§ Activity
Could you restate word for word every line of the records below, from the first one to the one holding "上次更新: 2019-3-28 2:14:27"?
------------------------
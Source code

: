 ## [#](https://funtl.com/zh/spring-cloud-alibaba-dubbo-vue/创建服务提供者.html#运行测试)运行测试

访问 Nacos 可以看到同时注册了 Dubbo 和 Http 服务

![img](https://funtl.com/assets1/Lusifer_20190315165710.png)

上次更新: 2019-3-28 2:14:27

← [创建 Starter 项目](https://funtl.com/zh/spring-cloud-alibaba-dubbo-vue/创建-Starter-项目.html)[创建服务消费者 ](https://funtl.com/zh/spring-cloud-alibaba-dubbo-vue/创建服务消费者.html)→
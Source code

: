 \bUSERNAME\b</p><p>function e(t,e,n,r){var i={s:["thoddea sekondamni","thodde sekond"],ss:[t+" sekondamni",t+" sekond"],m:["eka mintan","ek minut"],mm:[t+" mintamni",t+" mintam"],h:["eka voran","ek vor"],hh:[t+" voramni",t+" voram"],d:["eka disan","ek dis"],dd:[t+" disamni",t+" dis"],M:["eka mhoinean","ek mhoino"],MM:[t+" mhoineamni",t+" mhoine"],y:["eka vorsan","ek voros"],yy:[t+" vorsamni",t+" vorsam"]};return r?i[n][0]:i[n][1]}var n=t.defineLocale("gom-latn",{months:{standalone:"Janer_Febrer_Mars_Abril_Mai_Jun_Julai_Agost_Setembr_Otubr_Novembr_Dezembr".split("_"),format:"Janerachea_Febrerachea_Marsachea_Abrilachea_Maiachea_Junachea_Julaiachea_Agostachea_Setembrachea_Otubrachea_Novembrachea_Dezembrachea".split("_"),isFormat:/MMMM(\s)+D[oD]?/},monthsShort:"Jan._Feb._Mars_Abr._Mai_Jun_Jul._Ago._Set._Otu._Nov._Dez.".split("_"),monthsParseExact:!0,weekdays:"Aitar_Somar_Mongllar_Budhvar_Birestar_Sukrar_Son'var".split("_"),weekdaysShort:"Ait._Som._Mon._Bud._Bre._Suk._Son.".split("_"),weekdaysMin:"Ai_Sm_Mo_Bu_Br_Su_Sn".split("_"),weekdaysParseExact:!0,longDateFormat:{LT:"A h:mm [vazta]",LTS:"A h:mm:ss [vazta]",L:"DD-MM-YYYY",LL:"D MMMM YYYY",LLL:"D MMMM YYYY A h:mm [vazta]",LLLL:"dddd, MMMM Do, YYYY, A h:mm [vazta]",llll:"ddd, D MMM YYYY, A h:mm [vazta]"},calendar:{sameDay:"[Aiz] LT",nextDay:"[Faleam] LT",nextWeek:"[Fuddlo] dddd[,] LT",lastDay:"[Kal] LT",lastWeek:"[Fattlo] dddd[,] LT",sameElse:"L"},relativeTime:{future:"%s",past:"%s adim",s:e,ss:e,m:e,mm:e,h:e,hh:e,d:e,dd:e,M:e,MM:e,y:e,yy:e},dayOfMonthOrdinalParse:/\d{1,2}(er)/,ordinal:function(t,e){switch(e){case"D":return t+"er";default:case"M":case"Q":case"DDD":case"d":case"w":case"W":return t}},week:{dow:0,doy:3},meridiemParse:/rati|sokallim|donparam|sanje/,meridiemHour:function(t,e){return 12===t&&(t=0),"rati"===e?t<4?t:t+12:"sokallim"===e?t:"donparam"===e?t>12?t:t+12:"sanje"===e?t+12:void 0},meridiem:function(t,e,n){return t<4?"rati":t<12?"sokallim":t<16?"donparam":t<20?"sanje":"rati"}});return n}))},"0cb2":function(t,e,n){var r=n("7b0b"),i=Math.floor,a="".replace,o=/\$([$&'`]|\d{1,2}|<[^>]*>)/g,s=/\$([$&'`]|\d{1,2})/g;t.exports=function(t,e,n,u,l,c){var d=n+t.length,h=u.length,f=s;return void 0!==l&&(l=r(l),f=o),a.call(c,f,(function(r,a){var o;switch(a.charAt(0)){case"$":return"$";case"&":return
------------------------
§ Answer for the task
Source code

: ## [#](https://funtl.com/zh/spring-cloud-alibaba-dubbo-vue/创建服务提供者.html#运行测试)运行测试

访问 Nacos 可以看到同时注册了 Dubbo 和 Http 服务

![img](https://funtl.com/assets1/Lusifer_20190315165710.png)

上次更新: 2019-3-28 2:14:27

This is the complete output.